### Aim of the task
Hunt through the entries for the word "andorid" and copy each line in which it appears.

### Stored data entries
══════

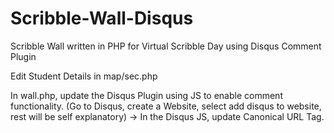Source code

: # Scribble-Wall-Disqus
Scribble Wall written in PHP for Virtual Scribble Day using Disqus Comment Plugin

Edit Student Details in map/sec.php

In wall.php, update the Disqus Plugin using JS to enable comment functionality. (Go to Disqus, create a Website, select add disqus to website, rest will be self explanatory) -> In the Disqus JS, update Canonical URL Tag.
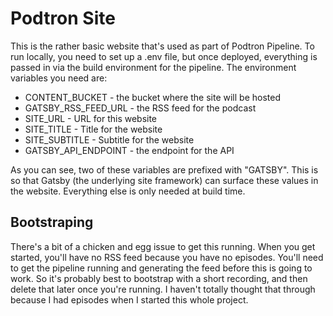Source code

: # Podtron Site
This is the rather basic website that's used as part of Podtron Pipeline.  To run locally, you need to set up a .env file, 
but once deployed, everything is passed in via the build environment for the pipeline.  The environment 
variables you need are:

* CONTENT_BUCKET - the bucket where the site will be hosted
* GATSBY_RSS_FEED_URL - the RSS feed for the podcast
* SITE_URL - URL for this website
* SITE_TITLE - Title for the website
* SITE_SUBTITLE - Subtitle for the website
* GATSBY_API_ENDPOINT - the endpoint for the API 

As you can see, two of these variables are prefixed with "GATSBY".  This is so that Gatsby (the underlying site framework) can surface
these values in the website.  Everything else is only needed at build time.

## Bootstraping

There's a bit of a chicken and egg issue to get this running.  When you get started, you'll have no RSS feed because you have no episodes.
You'll need to get the pipeline running and generating the feed before this is going to work.  So it's probably best to bootstrap with a short
recording, and then delete that later once you're running.  I haven't totally thought that through because I had episodes when I started this
whole project.
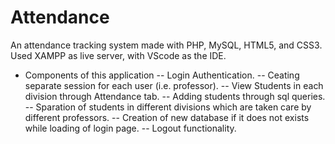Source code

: # Attendance
An attendance tracking system made with PHP, MySQL, HTML5, and CSS3. 
Used XAMPP as live server, with VScode as the IDE.
 
- Components of this application
-- Login Authentication.
-- Ceating separate session for each user (i.e. professor).
-- View Students in each division through Attendance tab.
-- Adding students through sql queries.
-- Sparation of students in different divisions which are taken care by different professors.
-- Creation of new database if it does not exists while loading of login page.
-- Logout functionality.
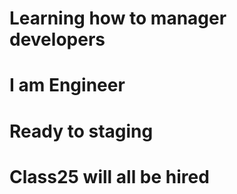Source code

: # Learning how to manager developers
# I am Engineer
# Ready to staging
# Class25 will all be hired


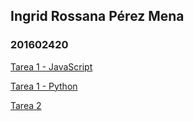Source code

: ## Ingrid Rossana Pérez Mena
### 201602420


[Tarea 1 - JavaScript](https://github.com/Ingridrpm/IA_201602420/blob/main/Tarea1/js_201602420.pdf)

[Tarea 1 - Python](https://github.com/Ingridrpm/IA_201602420/blob/main/Tarea1/python_201602420.pdf)

[Tarea 2](https://ingridrpm.github.io/IA_201602420/Tarea2/01_reflex_agent.html)
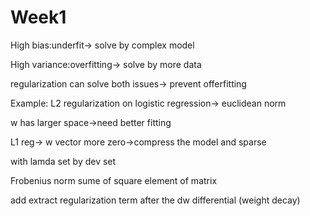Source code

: # Week1

High bias:underfit-> solve by complex model

High variance:overfitting-> solve by more data

regularization can solve both issues-> prevent offerfitting

Example: L2 regularization on logistic regression-> euclidean norm 

w has larger space->need better fitting

L1 reg-> w vector more zero->compress the model and sparse

with lamda set by dev set  

Frobenius norm sume of square element of matrix

add extract regularization term after the dw differential (weight decay)
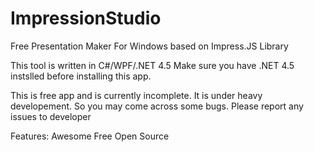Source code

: ImpressionStudio
================

Free Presentation Maker For Windows based on Impress.JS Library

This tool is written in C#/WPF/.NET 4.5
Make sure you have .NET 4.5 instslled before installing this app.

This is free app and is currently incomplete. It is under heavy developement.
So you may come across some bugs. Please report any issues to developer


Features:
Awesome
Free
Open Source
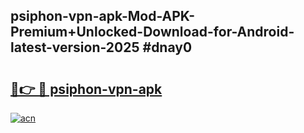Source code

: ## psiphon-vpn-apk-Mod-APK-Premium+Unlocked-Download-for-Android-latest-version-2025 #dnay0

# <h2><a href="https://andorid.site?title=psiphon-vpn-apk&ref=12M">🔗👉 🔴 psiphon-vpn-apk</a></h2>

[![acn](https://github.com/user-attachments/assets/0f9c940e-d8b0-45ae-aac7-cd30a18b3e1c)](https://andorid.site?title=psiphon-vpn-apk&ref=12M)

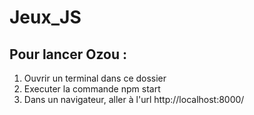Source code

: # Jeux_JS
## Pour lancer Ozou :
1. Ouvrir un terminal dans ce dossier
2. Executer la commande npm start
3. Dans un navigateur, aller à l'url http://localhost:8000/

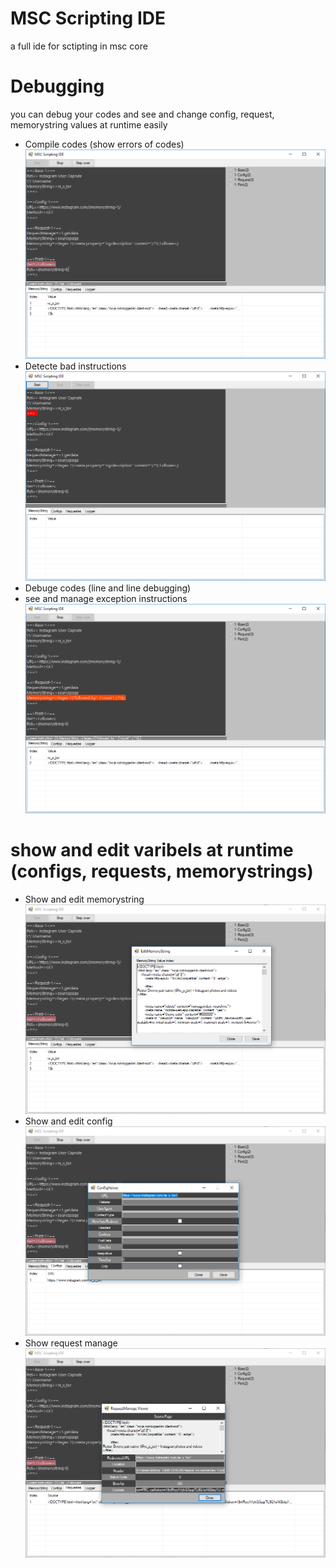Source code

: # MSC Scripting IDE
a full ide for sctipting in msc core
# Debugging
you can debug your codes and see and change config, request, memorystring values at runtime easily
- Compile codes (show errors of codes)
![compile](images/compile.png)
- Detecte bad instructions
![bad](images/bad.png)
- Debuge codes (line and line debugging)
- see and manage exception instructions
![error](images/error.png)
# show and edit varibels at runtime (configs, requests, memorystrings)
- Show and edit memorystring
![memrory](images/memory.png)
- Show and edit config
![memrory](images/config.png)
- Show request manage
![memrory](images/request.png)
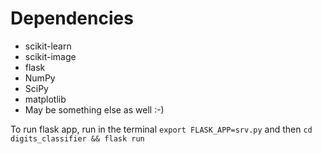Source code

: 
# Dependencies

* scikit-learn
* scikit-image
* flask
* NumPy
* SciPy
* matplotlib
* May be something else as well :-)

To run flask app, run in the terminal `export FLASK_APP=srv.py` and then `cd digits_classifier && flask run`
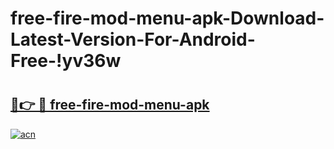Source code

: # free-fire-mod-menu-apk-Download-Latest-Version-For-Android-Free-!yv36w

# <h2><a href="https://8866ho.esa.edu.pl?title=free-fire-mod-menu-apk&ref=yv36w">🔗👉 🔴 free-fire-mod-menu-apk</a></h2>

[![acn](https://github.com/user-attachments/assets/0f9c940e-d8b0-45ae-aac7-cd30a18b3e1c)](https://8866ho.esa.edu.pl?title=free-fire-mod-menu-apk&ref=yv36w)

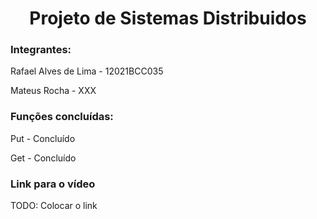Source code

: <h1 align="center">Projeto de Sistemas Distribuidos</h1>

<h3>Integrantes:</h3>
Rafael Alves de Lima - 12021BCC035 </p>
Mateus Rocha - XXX

<h3>Funções concluídas:</h3>
Put - Concluído</p>
Get - Concluído

<h3>Link para o vídeo</h3>
TODO: Colocar o link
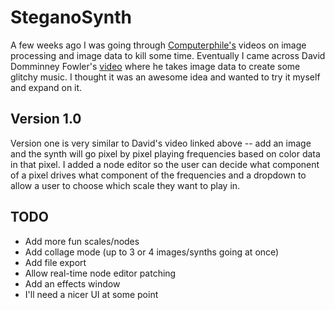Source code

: SteganoSynth
============

A few weeks ago I was going through [Computerphile's](https://www.youtube.com/channel/UC9-y-6csu5WGm29I7JiwpnA) videos on image processing and image data to kill some time. Eventually I came across David Domminney Fowler's [video](https://www.youtube.com/watch?v=c4cKlez0OCM) where he takes image data to create some glitchy music. I thought it was an awesome idea and wanted to try it myself and expand on it.

Version 1.0
-----------
Version one is very similar to David's video linked above -- add an image and the synth will go pixel by pixel playing frequencies based on color data in that pixel. I added a node editor so the user can decide what component of a pixel drives what component of the frequencies and a dropdown to allow a user to choose which scale they want to play in.

TODO
----
+ Add more fun scales/nodes
+ Add collage mode (up to 3 or 4 images/synths going at once)
+ Add file export
+ Allow real-time node editor patching
+ Add an effects window
+ I'll need a nicer UI at some point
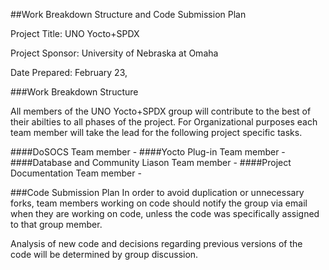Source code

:##Work Breakdown Structure and Code Submission Plan

Project Title: UNO Yocto+SPDX

Project Sponsor: University of Nebraska at Omaha

Date Prepared: February 23, 

###Work Breakdown Structure

All members of the UNO Yocto+SPDX group will contribute to the best of their abilties to all phases of the project. For Organizational purposes each team member will take the lead for the following project specific tasks.

####DoSOCS
Team member - 
####Yocto Plug-in
Team member - 
####Database and Community Liason
Team member -
####Project Documentation
Team member - 

###Code Submission Plan
In order to avoid duplication or unnecessary forks, team members working on code should notify the group via email when they are working on code, unless the code was specifically assigned to that group member.   

Analysis of new code and decisions regarding previous versions of the code will be determined by group discussion. 

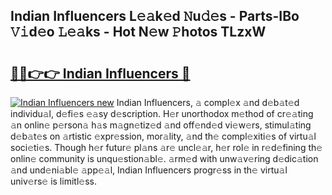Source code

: ## Indian Influencers L𝚎𝚊k𝚎d 𝙽u𝚍𝚎s - Parts-IBo 𝚅𝚒d𝚎o 𝙻𝚎𝚊ks - Hot N𝚎w 𝙿hotos TLzxW

# <h2><a href="http://kv02hx.teov.top/?on=Indian+Influencers">🔗🔗👉👉 Indian Influencers 🔗</a></h2>

[![Indian Influencers new](https://i.imgur.com/QqkWNDz.gif)](http://kv02hx.teov.top/?on=Indian+Influencers)
Indian Influencers, 𝚊 compl𝚎x 𝚊nd d𝚎b𝚊t𝚎d individu𝚊l, d𝚎fi𝚎s 𝚎𝚊sy d𝚎scription. H𝚎r unorthodox m𝚎thod of cr𝚎𝚊ting 𝚊n onlin𝚎 p𝚎rson𝚊 h𝚊s m𝚊gn𝚎tiz𝚎d 𝚊nd off𝚎nd𝚎d vi𝚎w𝚎rs, stimul𝚊ting d𝚎b𝚊t𝚎s on 𝚊rtistic 𝚎xpr𝚎ssion, mor𝚊lity, 𝚊nd th𝚎 compl𝚎xiti𝚎s of virtu𝚊l soci𝚎ti𝚎s. Though h𝚎r futur𝚎 pl𝚊ns 𝚊r𝚎 uncl𝚎𝚊r, h𝚎r rol𝚎 in r𝚎d𝚎fining th𝚎 onlin𝚎 community is unqu𝚎stion𝚊bl𝚎. 𝚊rm𝚎d with unw𝚊v𝚎ring d𝚎dic𝚊tion 𝚊nd und𝚎ni𝚊bl𝚎 𝚊pp𝚎𝚊l, Indian Influencers progr𝚎ss in th𝚎 virtu𝚊l univ𝚎rs𝚎 is limitl𝚎ss.

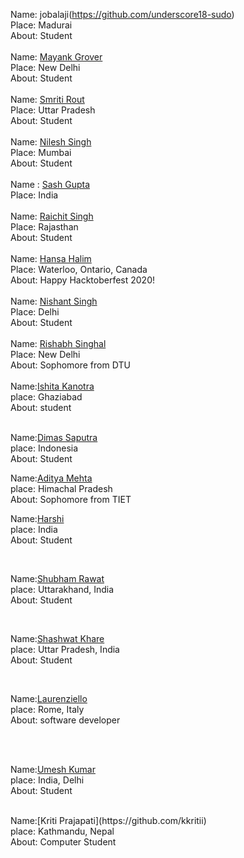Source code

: Name: jobalaji(https://github.com/underscore18-sudo)<br/>
Place: Madurai<br/>
About: Student <br/>
<br/>
Name: [Mayank Grover](https://github.com/MayankG514)<br/>
Place: New Delhi<br/>
About: Student <br/>
<br/>
Name: [Smriti Rout](https://github.com/smriti2311)<br/>
Place: Uttar Pradesh<br/>
About: Student <br/>
<br />
Name: [Nilesh Singh](https://github.com/nileshsingh9495)<br/>
Place: Mumbai<br/>
About: Student <br/>
<br/>
Name : [Sash Gupta](https://github.com/sashy1212)<br/>
Place: India<br/>
<br/>
Name: [Raichit Singh](https://github.com/Raichu-007)<br/>
Place: Rajasthan<br/>
About: Student <br/>
<br/>
Name: [Hansa Halim](https://github.com/hansahalim)<br/>
Place: Waterloo, Ontario, Canada <br/>
About: Happy Hacktoberfest 2020! <br/>
</br>
Name: [Nishant Singh](https://github.com/GamerNishant)<br/>
Place: Delhi<br/>
About: Student <br/>
</br>
Name: [Rishabh Singhal](https://github.com/rishabh-0904)<br/>
Place: New Delhi<br/>
About: Sophomore from DTU <br/>
</br>
Name:[Ishita Kanotra](https://github.com/ishitakanotra)<br/>
place: Ghaziabad<br/>
About: student<br/>
</br>

Name:[Dimas Saputra](https://github.com/Dimas-Saputra-Me)<br/>
place: Indonesia<br/>
About: Student<br/>

Name:[Aditya Mehta](https://github.com/Aditya-1904)<br/>
place: Himachal Pradesh<br/>
About: Sophomore from TIET<br/>


Name:[Harshi](https://github.com/harshi19)<br/>
place: India<br/>
About: Student<br/>

</br>


Name:[Shubham Rawat](https://github.com/Shubhamrawat5)<br/>
place: Uttarakhand, India<br/>
About: Student<br/>

</br>

Name:[Shashwat Khare](https://github.com/shshwtkhr)<br/>
place: Uttar Pradesh, India<br/>
About: Student<br/>

</br>

Name:[Laurenziello](https://github.com/laurenziello)<br/>
place: Rome, Italy<br/>
About: software developer<br/>

</br>
</br>

Name:[Umesh Kumar](https://github.com/Umesh6361)<br/>
place: India, Delhi<br/>
About: Student<br/>

</br>
Name:[Kriti Prajapati](https://github.com/kkritii)<br/>
place: Kathmandu, Nepal<br/>
About: Computer Student<br/>

</br>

══════

### Exercise response
# <h2><a href="https://andorid.site?title=psiphon-vpn-apk&ref=12M">🔗👉 🔴 psiphon-vpn-apk</a></h2>
[![acn](https://github.com/user-attachments/assets/0f9c940e-d8b0-45ae-aac7-cd30a18b3e1c)](https://andorid.site?title=psiphon-vpn-apk&ref=12M)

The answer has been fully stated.